Here’s what this might sound like:

  • “You put your phone down when I asked. That really helped us leave on time.”

  • “You got started on your homework even though you were tired. That takes effort.”

  • “You stayed calm when your sister was bothering you — I saw that.”


Use specific, descriptive feedback, not just “good job.” That helps your teen recognise what they did right and builds internal motivation over time.


Why It Works for ADHD Brains

ADHD brains respond best to immediate, meaningful feedback. Remember positive reinforcement helps:

  • Boost dopamine in the brain (which drives motivation)

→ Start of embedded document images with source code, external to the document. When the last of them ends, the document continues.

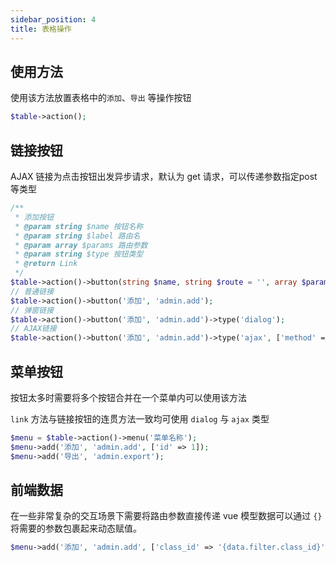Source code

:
 ```yaml
---
sidebar_position: 4
title: 表格操作
---
```


## 使用方法

使用该方法放置表格中的`添加`、`导出` 等操作按钮

```php
$table->action();
```

## 链接按钮

AJAX 链接为点击按钮出发异步请求，默认为 get 请求，可以传递参数指定post 等类型

```php
/**
 * 添加按钮
 * @param string $name 按钮名称
 * @param string $label 路由名
 * @param array $params 路由参数
 * @param string $type 按钮类型
 * @return Link
 */
$table->action()->button(string $name, string $route = '', array $params = [], string $type = 'primary');
// 普通链接
$table->action()->button('添加', 'admin.add');
// 弹窗链接
$table->action()->button('添加', 'admin.add')->type('dialog');
// AJAX链接
$table->action()->button('添加', 'admin.add')->type('ajax', ['method' => 'post']);
```

## 菜单按钮

按钮太多时需要将多个按钮合并在一个菜单内可以使用该方法

`link` 方法与链接按钮的连贯方法一致均可使用 `dialog` 与 `ajax` 类型

```php
$menu = $table->action()->menu('菜单名称');
$menu->add('添加', 'admin.add', ['id' => 1]);
$menu->add('导出', 'admin.export');
```

## 前端数据

在一些非常复杂的交互场景下需要将路由参数直接传递 vue 模型数据可以通过 `{}`将需要的参数包裹起来动态赋值。

```php
$menu->add('添加', 'admin.add', ['class_id' => '{data.filter.class_id}']);
```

  • Create emotional safety

  • Encourage repetition of the behaviour

  • Build confidence and connection

Teens with ADHD may not always feel successful, so hearing that someone else noticed can be incredibly validating.


What If They Shrug It Off?

Sometimes, your teen might act like they don’t care about the praise. That’s okay. Keep doing it anyway.


Over time, your consistency builds trust. They begin to believe that you see their effort, not just their mistakes.


Resource of the Week

📘 The Nurtured Heart Approach by Howard Glasser

This approach teaches parents how to energise what’s working in their child, while staying neutral about what’s not. It’s a powerful reframe — especially for parenting kids with ADHD.


❤️ Takeaway

Your ADHD teen is doing more right than you realise. Start catching the small wins, and watch their confidence grow.